A while back I discussed some parenting plans that came back to bite me in the end. This time, I’m writing up the results about the time I planned nothing. Just to see what would happen if I planned absolutely nothing.
Both of our kids went to the
Davis Parent Nursery School (DPNS), which is an amazing preschool here in Davis. One of the responsibilities of being a parent of a child attending DPNS is that you have attend a certain number of “educational seminars” (which are usually worth the time even though you dread going).
One such seminar professed the benefits of letting your children control the schedule sometimes. I.E., rather than swimming at 3:30, 4:15 for soccer, followed by a 5:38 dinner you should provide them with a block of time where they got to pick any activity they want. And yes, the parents have to participate too and follow the direction of the child (while still providing the obvious acceptability boundaries).

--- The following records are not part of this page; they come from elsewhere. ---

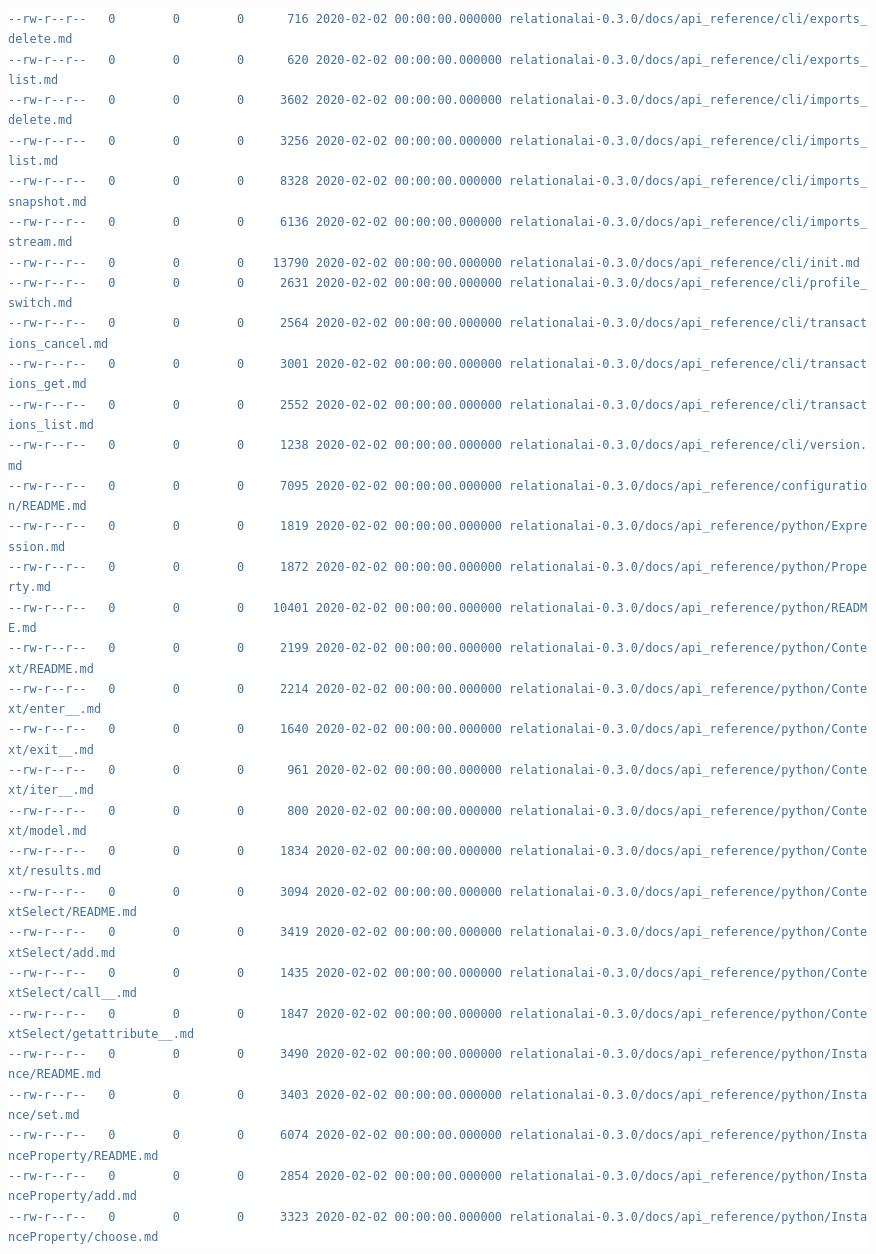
 ```diff
--rw-r--r--   0        0        0      716 2020-02-02 00:00:00.000000 relationalai-0.3.0/docs/api_reference/cli/exports_delete.md
--rw-r--r--   0        0        0      620 2020-02-02 00:00:00.000000 relationalai-0.3.0/docs/api_reference/cli/exports_list.md
--rw-r--r--   0        0        0     3602 2020-02-02 00:00:00.000000 relationalai-0.3.0/docs/api_reference/cli/imports_delete.md
--rw-r--r--   0        0        0     3256 2020-02-02 00:00:00.000000 relationalai-0.3.0/docs/api_reference/cli/imports_list.md
--rw-r--r--   0        0        0     8328 2020-02-02 00:00:00.000000 relationalai-0.3.0/docs/api_reference/cli/imports_snapshot.md
--rw-r--r--   0        0        0     6136 2020-02-02 00:00:00.000000 relationalai-0.3.0/docs/api_reference/cli/imports_stream.md
--rw-r--r--   0        0        0    13790 2020-02-02 00:00:00.000000 relationalai-0.3.0/docs/api_reference/cli/init.md
--rw-r--r--   0        0        0     2631 2020-02-02 00:00:00.000000 relationalai-0.3.0/docs/api_reference/cli/profile_switch.md
--rw-r--r--   0        0        0     2564 2020-02-02 00:00:00.000000 relationalai-0.3.0/docs/api_reference/cli/transactions_cancel.md
--rw-r--r--   0        0        0     3001 2020-02-02 00:00:00.000000 relationalai-0.3.0/docs/api_reference/cli/transactions_get.md
--rw-r--r--   0        0        0     2552 2020-02-02 00:00:00.000000 relationalai-0.3.0/docs/api_reference/cli/transactions_list.md
--rw-r--r--   0        0        0     1238 2020-02-02 00:00:00.000000 relationalai-0.3.0/docs/api_reference/cli/version.md
--rw-r--r--   0        0        0     7095 2020-02-02 00:00:00.000000 relationalai-0.3.0/docs/api_reference/configuration/README.md
--rw-r--r--   0        0        0     1819 2020-02-02 00:00:00.000000 relationalai-0.3.0/docs/api_reference/python/Expression.md
--rw-r--r--   0        0        0     1872 2020-02-02 00:00:00.000000 relationalai-0.3.0/docs/api_reference/python/Property.md
--rw-r--r--   0        0        0    10401 2020-02-02 00:00:00.000000 relationalai-0.3.0/docs/api_reference/python/README.md
--rw-r--r--   0        0        0     2199 2020-02-02 00:00:00.000000 relationalai-0.3.0/docs/api_reference/python/Context/README.md
--rw-r--r--   0        0        0     2214 2020-02-02 00:00:00.000000 relationalai-0.3.0/docs/api_reference/python/Context/enter__.md
--rw-r--r--   0        0        0     1640 2020-02-02 00:00:00.000000 relationalai-0.3.0/docs/api_reference/python/Context/exit__.md
--rw-r--r--   0        0        0      961 2020-02-02 00:00:00.000000 relationalai-0.3.0/docs/api_reference/python/Context/iter__.md
--rw-r--r--   0        0        0      800 2020-02-02 00:00:00.000000 relationalai-0.3.0/docs/api_reference/python/Context/model.md
--rw-r--r--   0        0        0     1834 2020-02-02 00:00:00.000000 relationalai-0.3.0/docs/api_reference/python/Context/results.md
--rw-r--r--   0        0        0     3094 2020-02-02 00:00:00.000000 relationalai-0.3.0/docs/api_reference/python/ContextSelect/README.md
--rw-r--r--   0        0        0     3419 2020-02-02 00:00:00.000000 relationalai-0.3.0/docs/api_reference/python/ContextSelect/add.md
--rw-r--r--   0        0        0     1435 2020-02-02 00:00:00.000000 relationalai-0.3.0/docs/api_reference/python/ContextSelect/call__.md
--rw-r--r--   0        0        0     1847 2020-02-02 00:00:00.000000 relationalai-0.3.0/docs/api_reference/python/ContextSelect/getattribute__.md
--rw-r--r--   0        0        0     3490 2020-02-02 00:00:00.000000 relationalai-0.3.0/docs/api_reference/python/Instance/README.md
--rw-r--r--   0        0        0     3403 2020-02-02 00:00:00.000000 relationalai-0.3.0/docs/api_reference/python/Instance/set.md
--rw-r--r--   0        0        0     6074 2020-02-02 00:00:00.000000 relationalai-0.3.0/docs/api_reference/python/InstanceProperty/README.md
--rw-r--r--   0        0        0     2854 2020-02-02 00:00:00.000000 relationalai-0.3.0/docs/api_reference/python/InstanceProperty/add.md
--rw-r--r--   0        0        0     3323 2020-02-02 00:00:00.000000 relationalai-0.3.0/docs/api_reference/python/InstanceProperty/choose.md
```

Background Part 2: Daddy Days
The other regular event in my life at the time was something my kid’s had entitled “Daddy Days“. My wife was having regular meetings in our home and rather than try and keep my kids from politely, but continually, offering the guests pretend sandwiches and hamburgers from their diner of delectable plastic foods, I opted instead to take them somewhere fun. We’d go to the zoo, or to a science museum, or go geocaching or to the Nimbus Fish Hatchery or whatever I felt like concocting for the day…
On to Doing Nothing
So of course I had to test out the theory that planning nothing was beneficial. I mean, it was a statement by the lecturer with no data or references to back it up. The scientist in me couldn’t let it go at that, so I selected a big green area on the map in Sacramento and we headed out. When we got there it turned out to be a big grass field with no playground infrastructure: just soccer fields and a big pond (complete with geese).
So, I turned them loose. “What do you want to do?” I asked realizing
there wasn’t much there to choose from. They, undeterred by the lack of brightly colored plastic, picked things like “walk around the pond” and “watch soccer” and “walk over there”, … Four hours later after we had walked everywhere, looked at everything, climbed on random objects, spent 30 mind numbing minutes dropping grass down a storm drain and another 30 shouting down one storm drain while someone listened to another I finally uttered words I’d been waiting to say for 3 hours and 52 minutes: “well guys, it’s time to go”.
My daughter reached out and grabbed my hand, looked up at me and enthusiastically said “this has been the best day EVER“. Mixed emotions of surprise, parental happiness and the serious need of some coffee mixed together and left me with nothing but a huge smile and a wonderful hand-in-hand walk back to the car. To this day (4 years later?), that was the only time I’ve ever heard that particular phrase.
(no science paper would be complete without them)
People constantly think you need to supply kids with lessons to learn. This isn’t actually true: you need to supply them with lessons only when you want them to learn the lessons YOU think are important. They can happily study social interaction (soccer), communication (yelling) and physics (the terminal velocity of falling grass blades) without your direction. The trick is keeping your eyelids open while their experiments run their course.
Parents get to pick the agendas for most of a child’s life. But how can children become world leaders if they don’t practice leading themselves once in a while.
Looking back, it was an experiment that I’d highly recommend to anyone when interacting with kids. I learned a lot from my kids that day as I still think frequently of the day I set out to do nothing.